Workplace training, also known as trade or industry training, involves learning and earning money while you work. Apprenticeships are one type of workplace training. You can do workplace training in a range of hands-on industries.
What does workplace training involve?
Workplace training usually combines on-the-job and off-the-job training. You’ll have to (a) attend all courses that are part of the industry training – these may be block courses, evening courses or day release classes, and are offered by a polytechnic or other education provider (b) complete on-the-job assessments to show you are competent doing practical tasks, and to work towards your national certificate (c) complete off-the-job assessments to work
Workplace training is open to people of all ages, and may be an option for you if you are at work in an industry that is covered by an industry training organisation (ITO) and your employer is willing to invest in your training.
If your employer is reluctant to take you on as an industry trainee, speak to the relevant ITO and ask them for advice on how to approach your employer. Remember, your employer is more likely to invest in your training if they can see a benefit for them.
In industry training, you earn money as you learn, and hence you would not need a student loan. You would also gain theoretical and practical skills, acquire one or more national certificates, depending on the programme and industry with which you are associated.
You would also increase your chances for a promotion, better pay or improved job opportunities and become highly skilled in your chosen industry.
You should decide what kind of skills and knowledge you want to learn.
For example, you may have a job that you want to work toward, which requires skills or qualifications that you may not currently possess.
Your employer or ITO can help if you are not sure what skills you would need to progress in your career.
Your ITO will work with you and your employer to develop your training plan.
This will include both on-the-job and off-the-job training.
On-the-job training involves learning the practical skills you need to do your job; for example, a hairdresser learning to dye hair.
Off-the-job training is likely to be offered by a polytechnics or other education provider.
Your costs will be minimal.

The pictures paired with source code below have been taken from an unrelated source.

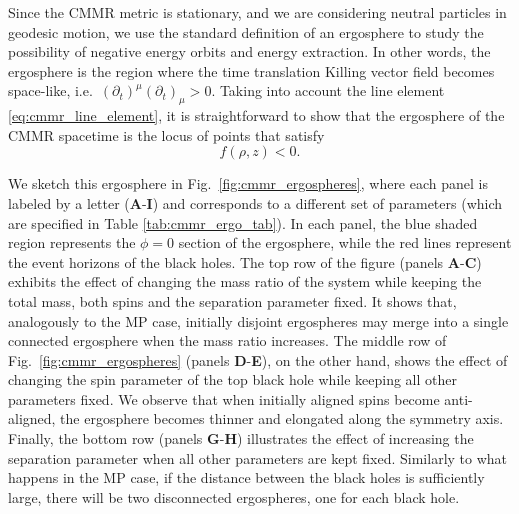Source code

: Since the CMMR metric is stationary, and we are considering neutral particles in geodesic motion, we use the standard definition of an ergosphere to study the possibility of negative energy orbits and energy extraction. In other words, the ergosphere is the region where the time translation Killing vector field becomes space-like, i.e.~$(\partial_t)^\mu (\partial_t)_\mu > 0$. Taking into account the line element \eqref{eq:cmmr_line_element}, it is straightforward to show that the ergosphere of the CMMR spacetime is the locus of points that satisfy
%
\begin{equation}
  f(\rho,z) < 0.
  \label{eq:cmmr_ergo_ineq}
\end{equation}

We sketch this ergosphere in Fig.~\ref{fig:cmmr_ergospheres}, where each panel is labeled by a letter (\textbf{A}-\textbf{I}) and corresponds to a different set of parameters (which are specified in Table \ref{tab:cmmr_ergo_tab}). In each panel, the blue shaded region represents the $\phi = 0$ section of the ergosphere, while the red lines represent the event horizons of the black holes. The top row of the figure (panels \textbf{A}-\textbf{C}) exhibits the effect of changing the mass ratio of the system while keeping the total mass, both spins and the separation parameter fixed. It shows that, analogously to the MP case, initially disjoint ergospheres may merge into a single connected ergosphere when the mass ratio increases. The middle row of Fig.~\ref{fig:cmmr_ergospheres} (panels \textbf{D}-\textbf{E}), on the other hand, shows the effect of changing the spin parameter of the top black hole while keeping all other parameters fixed. We observe that when initially aligned spins become anti-aligned, the ergosphere becomes thinner and elongated along the symmetry axis. Finally, the bottom row (panels \textbf{G}-\textbf{H}) illustrates the effect of increasing the separation parameter when all other parameters are kept fixed. Similarly to what happens in the MP case, if the distance between the black holes is sufficiently large, there will be two disconnected ergospheres, one for each black hole.

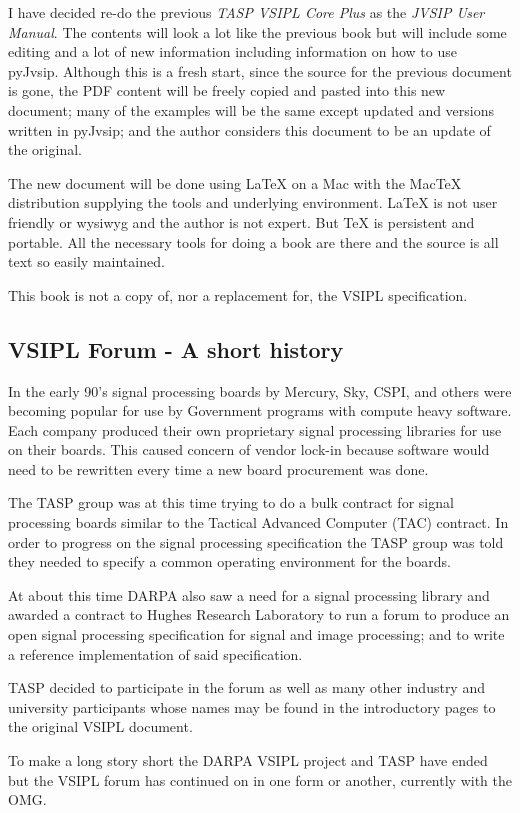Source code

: I have decided re-do the previous \emph{TASP VSIPL Core Plus} as the \emph{JVSIP User Manual}. The contents will look a lot like the previous book but will include some editing and a lot of new information including information on how to use pyJvsip.  Although this is a fresh start, since the source for the previous document is gone, the PDF content will be freely copied and pasted into this new document; many of the examples will be the same except updated and versions written in pyJvsip; and the author considers this document to be an update of the original. 

The new document will be done using LaTeX on a Mac with the MacTeX distribution supplying the tools and underlying environment.  LaTeX is not user friendly or wysiwyg and the author is not expert. But TeX is persistent and portable. All the necessary tools for doing a book are there and the source is all text so easily maintained. 

This book is not a copy of, nor a replacement for, the VSIPL specification.
\subsection*{VSIPL Forum - A short history}
In the early 90's signal processing boards by Mercury, Sky, CSPI, and others were becoming popular for use by Government  programs with compute heavy software.  Each company produced their own proprietary signal processing libraries for use on their boards. This caused concern of vendor lock-in because software would need to be rewritten every time a new board procurement was done.

The TASP group was at this time trying to do a bulk contract for signal processing boards similar to the Tactical Advanced Computer (TAC) contract.  In order to progress on the signal processing specification the TASP group was told they needed to specify a common operating environment for the boards. 

At about this time DARPA also saw a need for a signal processing library and awarded a contract to Hughes Research Laboratory to run a forum to produce an open signal processing specification for signal and image processing; and to write a reference implementation of said specification. 

TASP decided to participate in the forum as well as many other industry and university participants whose names may be found in the introductory pages to the original VSIPL document.

To make a long story short the DARPA VSIPL project and TASP have ended but the VSIPL forum has continued on in one form or another, currently with the OMG.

Training costs are kept low because industry training is subsidised. However, you may have to pay for course-related costs for NZQA registration, training materials and the support from the ITO.
Industry training fees vary and the best way to find out about your fees is to talk to your employer or ITO.
Industry training covers all levels of the New Zealand Qualifications Framework, but has a strong focus on Levels 1 to 4. For example, you can work towards a National Certificate in Agriculture (Level 2, 3, 4 or 5) with different specialties like production or resource management.
The length of industry training varies and depends on the industry and on your own progress. It could be anything from a few weeks to a few years.